**TASK DETAILS**
State how many lines below hold the word "these". Give that number and no other text.
*** GIVEN INFORMATION Section Begins ***
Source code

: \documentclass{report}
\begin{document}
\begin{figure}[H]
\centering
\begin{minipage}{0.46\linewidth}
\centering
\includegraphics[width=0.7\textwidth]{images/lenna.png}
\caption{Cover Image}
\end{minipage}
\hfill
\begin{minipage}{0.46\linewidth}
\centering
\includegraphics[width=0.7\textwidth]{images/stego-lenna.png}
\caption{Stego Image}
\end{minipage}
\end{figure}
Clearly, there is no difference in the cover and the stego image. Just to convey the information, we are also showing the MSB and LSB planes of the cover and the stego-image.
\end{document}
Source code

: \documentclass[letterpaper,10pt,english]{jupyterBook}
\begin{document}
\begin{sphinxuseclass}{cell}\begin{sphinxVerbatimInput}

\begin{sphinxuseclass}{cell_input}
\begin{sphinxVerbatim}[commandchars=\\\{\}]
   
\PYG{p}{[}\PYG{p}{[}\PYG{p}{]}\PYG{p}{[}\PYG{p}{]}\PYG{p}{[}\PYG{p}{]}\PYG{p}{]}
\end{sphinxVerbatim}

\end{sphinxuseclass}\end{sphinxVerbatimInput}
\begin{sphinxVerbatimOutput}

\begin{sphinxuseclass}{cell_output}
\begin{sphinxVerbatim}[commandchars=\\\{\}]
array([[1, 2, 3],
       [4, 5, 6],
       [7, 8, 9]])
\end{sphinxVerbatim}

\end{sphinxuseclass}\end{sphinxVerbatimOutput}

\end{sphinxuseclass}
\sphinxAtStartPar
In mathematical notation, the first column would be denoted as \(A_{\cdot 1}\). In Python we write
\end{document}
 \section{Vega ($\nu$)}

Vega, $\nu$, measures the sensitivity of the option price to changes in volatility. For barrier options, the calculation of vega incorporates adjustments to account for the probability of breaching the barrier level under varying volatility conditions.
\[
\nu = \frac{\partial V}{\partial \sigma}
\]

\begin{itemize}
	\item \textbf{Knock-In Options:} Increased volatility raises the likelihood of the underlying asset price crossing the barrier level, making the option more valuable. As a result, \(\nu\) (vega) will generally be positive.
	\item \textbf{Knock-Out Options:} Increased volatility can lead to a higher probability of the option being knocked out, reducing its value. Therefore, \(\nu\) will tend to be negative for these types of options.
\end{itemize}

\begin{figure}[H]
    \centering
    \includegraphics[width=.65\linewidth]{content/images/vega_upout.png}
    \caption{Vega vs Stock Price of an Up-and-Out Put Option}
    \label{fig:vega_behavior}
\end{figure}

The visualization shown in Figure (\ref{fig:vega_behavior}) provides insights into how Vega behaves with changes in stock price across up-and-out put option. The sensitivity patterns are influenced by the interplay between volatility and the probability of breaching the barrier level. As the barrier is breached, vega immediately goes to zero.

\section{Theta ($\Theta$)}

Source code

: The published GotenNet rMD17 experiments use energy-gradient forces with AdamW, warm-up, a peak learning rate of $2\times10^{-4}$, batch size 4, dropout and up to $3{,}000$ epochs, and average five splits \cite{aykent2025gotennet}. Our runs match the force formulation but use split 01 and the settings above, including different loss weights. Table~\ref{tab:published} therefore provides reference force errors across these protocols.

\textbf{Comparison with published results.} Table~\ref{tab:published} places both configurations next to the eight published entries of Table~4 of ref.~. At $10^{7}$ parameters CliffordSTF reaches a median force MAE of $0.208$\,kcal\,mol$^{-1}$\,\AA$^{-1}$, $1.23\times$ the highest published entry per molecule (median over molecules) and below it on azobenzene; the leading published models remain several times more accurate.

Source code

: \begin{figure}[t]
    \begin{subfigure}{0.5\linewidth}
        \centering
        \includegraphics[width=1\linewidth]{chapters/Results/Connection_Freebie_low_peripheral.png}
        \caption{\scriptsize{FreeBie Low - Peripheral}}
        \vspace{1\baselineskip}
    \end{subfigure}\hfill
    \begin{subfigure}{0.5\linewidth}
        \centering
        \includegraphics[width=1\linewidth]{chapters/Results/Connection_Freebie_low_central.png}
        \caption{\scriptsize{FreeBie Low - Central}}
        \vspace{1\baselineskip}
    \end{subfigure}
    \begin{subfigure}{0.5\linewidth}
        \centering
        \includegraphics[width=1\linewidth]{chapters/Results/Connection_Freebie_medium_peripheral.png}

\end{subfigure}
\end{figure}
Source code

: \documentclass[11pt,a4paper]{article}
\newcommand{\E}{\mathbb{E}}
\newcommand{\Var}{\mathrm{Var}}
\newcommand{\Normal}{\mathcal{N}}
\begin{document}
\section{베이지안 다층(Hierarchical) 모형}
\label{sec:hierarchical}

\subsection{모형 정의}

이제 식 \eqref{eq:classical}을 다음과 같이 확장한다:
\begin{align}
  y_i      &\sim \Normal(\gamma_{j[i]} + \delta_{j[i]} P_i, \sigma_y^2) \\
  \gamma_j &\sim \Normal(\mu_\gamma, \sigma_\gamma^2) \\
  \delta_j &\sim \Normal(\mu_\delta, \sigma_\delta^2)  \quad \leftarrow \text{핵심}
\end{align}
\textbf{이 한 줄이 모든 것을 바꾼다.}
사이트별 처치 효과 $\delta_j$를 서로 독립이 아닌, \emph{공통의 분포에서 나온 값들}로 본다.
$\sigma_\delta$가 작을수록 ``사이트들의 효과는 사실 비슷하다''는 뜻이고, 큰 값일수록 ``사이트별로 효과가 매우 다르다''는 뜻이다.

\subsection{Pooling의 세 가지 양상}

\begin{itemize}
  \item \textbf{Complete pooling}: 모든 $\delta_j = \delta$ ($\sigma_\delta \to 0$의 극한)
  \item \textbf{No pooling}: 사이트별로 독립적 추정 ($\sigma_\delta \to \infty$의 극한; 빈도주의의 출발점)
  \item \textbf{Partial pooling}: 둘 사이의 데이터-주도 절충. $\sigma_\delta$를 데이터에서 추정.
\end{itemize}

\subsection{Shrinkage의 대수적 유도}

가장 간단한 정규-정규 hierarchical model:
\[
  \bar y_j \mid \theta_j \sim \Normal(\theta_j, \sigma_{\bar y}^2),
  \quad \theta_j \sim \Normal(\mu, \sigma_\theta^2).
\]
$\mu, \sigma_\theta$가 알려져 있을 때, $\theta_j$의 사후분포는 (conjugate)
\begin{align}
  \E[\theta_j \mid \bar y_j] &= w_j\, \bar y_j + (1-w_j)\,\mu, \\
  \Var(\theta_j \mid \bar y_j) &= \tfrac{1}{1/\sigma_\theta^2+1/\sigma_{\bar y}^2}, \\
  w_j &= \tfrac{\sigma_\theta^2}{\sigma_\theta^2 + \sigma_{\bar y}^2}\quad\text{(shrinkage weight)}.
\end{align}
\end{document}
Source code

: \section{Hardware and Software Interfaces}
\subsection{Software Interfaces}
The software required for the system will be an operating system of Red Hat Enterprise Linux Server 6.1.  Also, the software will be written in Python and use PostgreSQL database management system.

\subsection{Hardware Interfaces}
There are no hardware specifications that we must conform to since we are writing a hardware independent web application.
*** GIVEN INFORMATION Section Ends ***
**RESPONSE**
2